Horzion Zero Dawn. 2017.
Everybody should acknowledge this game for what a technological and artistic achievement it is.
(yes, I employ stock photos here, as I figure it these do look more or less exactly like the game looks as I play it, so there)
(post-everything: this has turned into a screenshot fest, sorry about that. Didn't want to make them too small or they wouldn't communicate my points very well)
<this after the bullet points were written>
So yeah, I was playing this game and finally getting into it (right in time for it's sequel) when it struck me that not enough people fall over themselves praising this bish. The game is insane, it's a colossal technical achievement with countless devoted and detailed man hours loaded into it, amazing artistic direction and creativity, supreme technology. Digital Foundry are apparently going to stop pixel counting in 2022, and I think this a great example of why that's important - what are people gonna say, lawl it's 1080p? (I have no idea what the fuck the resolution is) - forget it, the game's gorgeous no matter the resolution. I dunno about what framerate it is, but I have played Demon's Souls on 30 and 60 and this feels a lot closer to DS's 60fps mode than the 30FPS mode.
People don't want to give this game the love it deserves because that would go against the boundries we have marked out in the console war. I'm just here to hold up my hands and say: guys, it's fucking amazing, just accept it, try to play it on PC if you haven't got a PS4/Pro/5.
I dunno how to approach this, I'm gonna start with bullet points.
*note: none of these points i based on research or anything, it's all opinion, hence the tag I've given this thread.
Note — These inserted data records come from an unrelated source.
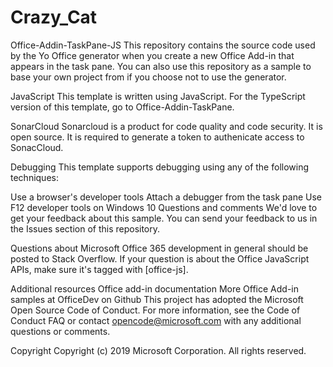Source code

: # Crazy_Cat
Office-Addin-TaskPane-JS
This repository contains the source code used by the Yo Office generator when you create a new Office Add-in that appears in the task pane. You can also use this repository as a sample to base your own project from if you choose not to use the generator.

JavaScript
This template is written using JavaScript. For the TypeScript version of this template, go to Office-Addin-TaskPane.

SonarCloud
Sonarcloud is a product for code quality and code security. It is open source. It is required to generate a token to authenicate access to SonacCloud.

Debugging
This template supports debugging using any of the following techniques:

Use a browser's developer tools
Attach a debugger from the task pane
Use F12 developer tools on Windows 10
Questions and comments
We'd love to get your feedback about this sample. You can send your feedback to us in the Issues section of this repository.

Questions about Microsoft Office 365 development in general should be posted to Stack Overflow. If your question is about the Office JavaScript APIs, make sure it's tagged with  [office-js].

Additional resources
Office add-in documentation
More Office Add-in samples at OfficeDev on Github
This project has adopted the Microsoft Open Source Code of Conduct. For more information, see the Code of Conduct FAQ or contact opencode@microsoft.com with any additional questions or comments.

Copyright
Copyright (c) 2019 Microsoft Corporation. All rights reserved.
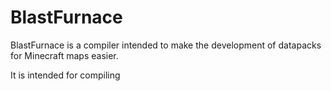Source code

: # BlastFurnace

BlastFurnace is a compiler intended to make the development of datapacks for Minecraft maps easier.

It is intended for compiling 

## 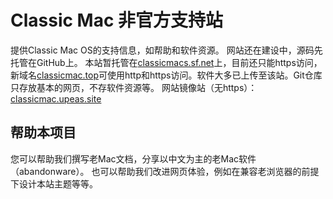 # Classic Mac 非官方支持站
提供Classic Mac OS的支持信息，如帮助和软件资源。
网站还在建设中，源码先托管在GitHub上。
本站暂托管在[classicmacs.sf.net](https://classicmacs.sourceforge.io/)上，目前还只能https访问，新域名[classicmac.top](http://classicmac.top)可使用http和https访问。软件大多已上传至该站。Git仓库只存放基本的网页，不存软件资源等。
网站镜像站（无https）：[classicmac.upeas.site](http://classicmac.upeas.site) 

## 帮助本项目
您可以帮助我们撰写老Mac文档，分享以中文为主的老Mac软件（abandonware）。
也可以帮助我们改进网页体验，例如在兼容老浏览器的前提下设计本站主题等等。
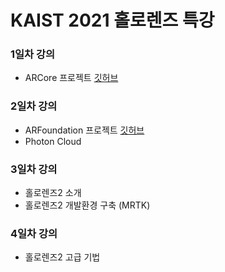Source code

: # KAIST 2021 홀로렌즈 특강

### 1일차 강의
- ARCore 프로젝트 [깃허브](https://github.com/IndieGameMaker/ARCoreDemoKAIST)

### 2일차 강의
- ARFoundation 프로젝트 [깃허브]()
- Photon Cloud

### 3일차 강의
- 홀로렌즈2 소개
- 홀로렌즈2 개발환경 구축 (MRTK)

### 4일차 강의
- 홀로렌즈2 고급 기법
- The game is gorgeous in many ways
Okay, let's get it out of the way. The opening zone is not exactly brain-exploding, and the water graphics were... a good try, but a bit of a fail. Nice technology, incorrectly adjusted transparency settings and colouration. Furthermore, Aloy's head is sometimes a bit awkwardly rendered - they try to keep it stable so we can read the expressions on her face, but sometimes it just comes off looking like she's got a weirdly static head on a bobbling body. And yes draw distance, LOD and haze effects hover around the 'artful' to 'awful' end of the scale in certain circumstances (that's not the whole story on them, though, especially LOD).
But I honestly struggle to find much else to pick nits about, especially considering the age of the game.
- NPC faces are breathtaking. Extremely effective skin rendering, great modelling, awesome facial capture, great lighting, I've not played many games that so directly translate the face of actors to the face of their characters. Is it technically perfect? No, but it is artistically, impressionistically, on point.
- The outfits are also exceptionally well designed and rendered. A good simple example would be the 'kind' Matriarch from the start of the game, Tee[something].
- The foliage in the world is stunning. I know even non-PS fans grudgingly praise TLOU2 for the way it's greenery renders, and that's well deserved, but Horizon Zero Dawn has achieved the post-apocalyptic look in its own way and it is every bit as amazing. The denisty, the sharpness, the animations, the stylistic additions like firebugs and sun/moonlight glinting off shoots... The red sneaking grass in particular looks like a bunch of real life grass was captured and simply pasted into the game world.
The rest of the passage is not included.